Some writers get locked into writing about their home territories and never rise above the level of regional chroniclers. Others burrow so deeply into one place that they hit the stream running underneath all placesWilliam Faulkner's Mississippi, John Steinbeck's California, Robert Frost's Vermont, Flannery O'Connor's Georgia. William Kennedy, the laureate of Albany, once described himself in a way that seems to fit Springsteen too: "a person whose imagination has become fused with a single place, and in that place finds all the elements that a man ever needs for the life of the soul."

Springsteen has the purest pedigree of almost any important New Jersey writer since Stephen Crane. There have been Springsteens in New Jersey almost as long as there has been a New Jersey; it's an old Dutch name that goes back to the colony's early settlers. Springsteens from Monmouth County fought in the Revolution, the War of 1812, and the Civil War. His mother's side, of Italian stock, arrived much later, part of the wave of twentieth-century immigration that transformed the state into the polyglot culture it is today. "I was born right here on Randolph Street in Freehold," he sang in "In Freehold," an alternately funny and bitter slice of autobiography that he debuted in a concert at his old parochial school gym in 1996. "Well my folks all lived and worked right here in Freehold."

That concert was his gift to all of us in his hometown, a benefit to raise money for a Hispanic community center the Catholic parish was building, with admission restricted to residents of Freehold Borough. Imagine the intimacy that you, a resident of Plainfield or Montclair or even Asbury Park, feel when you see him perform at the Meadowlands, multiply it by, say, a hundred, and you'll get a glimmer of how we felt that night. It was like a conversation at a family reunion. He didn't have to explain to anybody what or where Caiazzo's was.

It was far from a sentimental lovefest, though, and more like a reunion for a family that had traveled a lot of rough roads but was still together. He sang darkly of the hard times the town had given his father, his sister, and him. Between songs he was at times profane, riffing on oral sex in a way calculated to offend the priests and nuns in the crowd. "If you were different, black or brown, it was a pretty redneck town," he sang. And we nodded in recognition and cheered him loudly.

I thought back to that night recently, when a reporter asked me why Freehold seemed to embrace Springsteen so wholeheartedly when his portrait of our town often seems so unflattering. She was thinking mainly of "My Hometown," with its shuttered factory, its racial strife, its ghostly Main Street.

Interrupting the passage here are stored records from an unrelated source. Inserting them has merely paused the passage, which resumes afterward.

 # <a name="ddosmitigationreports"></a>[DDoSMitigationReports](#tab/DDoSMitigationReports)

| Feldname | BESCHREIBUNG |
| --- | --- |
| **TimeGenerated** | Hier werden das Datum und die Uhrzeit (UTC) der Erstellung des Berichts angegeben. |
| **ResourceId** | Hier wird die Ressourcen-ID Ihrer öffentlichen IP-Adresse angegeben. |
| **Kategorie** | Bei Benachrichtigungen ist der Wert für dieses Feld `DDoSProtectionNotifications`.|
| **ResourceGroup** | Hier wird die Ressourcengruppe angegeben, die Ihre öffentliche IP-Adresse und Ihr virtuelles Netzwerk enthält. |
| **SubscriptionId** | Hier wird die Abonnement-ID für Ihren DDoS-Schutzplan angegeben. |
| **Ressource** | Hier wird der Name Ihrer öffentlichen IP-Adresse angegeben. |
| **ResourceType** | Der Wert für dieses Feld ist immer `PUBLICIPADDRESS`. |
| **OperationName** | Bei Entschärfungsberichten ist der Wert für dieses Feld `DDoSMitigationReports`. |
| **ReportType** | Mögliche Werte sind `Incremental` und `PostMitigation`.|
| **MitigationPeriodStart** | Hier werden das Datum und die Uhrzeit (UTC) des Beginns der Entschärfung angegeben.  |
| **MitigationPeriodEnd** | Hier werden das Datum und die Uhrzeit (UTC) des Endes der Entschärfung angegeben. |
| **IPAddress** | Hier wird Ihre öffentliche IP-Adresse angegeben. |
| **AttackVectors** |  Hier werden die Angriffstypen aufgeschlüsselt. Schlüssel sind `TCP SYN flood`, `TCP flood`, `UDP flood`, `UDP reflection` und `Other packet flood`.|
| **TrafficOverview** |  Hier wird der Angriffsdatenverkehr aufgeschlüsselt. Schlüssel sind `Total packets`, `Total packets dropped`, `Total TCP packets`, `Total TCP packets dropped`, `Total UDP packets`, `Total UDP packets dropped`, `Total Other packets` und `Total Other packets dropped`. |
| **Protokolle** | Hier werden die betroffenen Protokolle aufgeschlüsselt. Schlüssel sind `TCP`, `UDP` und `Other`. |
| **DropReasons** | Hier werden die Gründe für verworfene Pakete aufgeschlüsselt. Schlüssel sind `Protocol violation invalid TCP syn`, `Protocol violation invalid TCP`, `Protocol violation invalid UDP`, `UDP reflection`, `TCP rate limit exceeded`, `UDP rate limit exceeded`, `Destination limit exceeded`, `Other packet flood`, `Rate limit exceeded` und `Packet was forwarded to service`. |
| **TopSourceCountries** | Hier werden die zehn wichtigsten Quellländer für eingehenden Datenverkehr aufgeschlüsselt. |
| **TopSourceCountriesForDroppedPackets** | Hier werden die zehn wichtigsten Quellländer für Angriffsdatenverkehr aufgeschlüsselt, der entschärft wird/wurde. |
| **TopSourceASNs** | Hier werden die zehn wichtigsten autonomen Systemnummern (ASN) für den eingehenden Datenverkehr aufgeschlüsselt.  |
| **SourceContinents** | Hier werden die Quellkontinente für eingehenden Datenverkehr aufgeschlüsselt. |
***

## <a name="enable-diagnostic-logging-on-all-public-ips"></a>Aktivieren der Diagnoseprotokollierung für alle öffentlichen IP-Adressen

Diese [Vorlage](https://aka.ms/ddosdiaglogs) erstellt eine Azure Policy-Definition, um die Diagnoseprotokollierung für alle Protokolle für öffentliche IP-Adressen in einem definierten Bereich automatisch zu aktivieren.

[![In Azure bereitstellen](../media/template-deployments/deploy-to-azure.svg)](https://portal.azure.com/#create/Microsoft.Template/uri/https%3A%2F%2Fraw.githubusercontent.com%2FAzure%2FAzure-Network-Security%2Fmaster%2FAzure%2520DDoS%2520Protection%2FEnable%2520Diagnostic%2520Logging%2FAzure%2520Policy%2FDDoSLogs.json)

Because we don't see it as unflattering, I told her. We see it as the truth. Freehold isn't like that anymore, but it once was. He was just being honest, and honesty is the basis of all good relationships. And while people on the outside assume that song is about leaving, we on the inside know it's really about staying.

When he sang "Freehold" again several years later for a much larger audience at the Meadowlands, he added a verse about "the statue of me in my hometown" that had been proposed and, to his relief, rejected:

Well I'd like to thank the town council, my friends, for saving me from humiliation
By demonstrating the good, hard common sense that we learned in Freehold...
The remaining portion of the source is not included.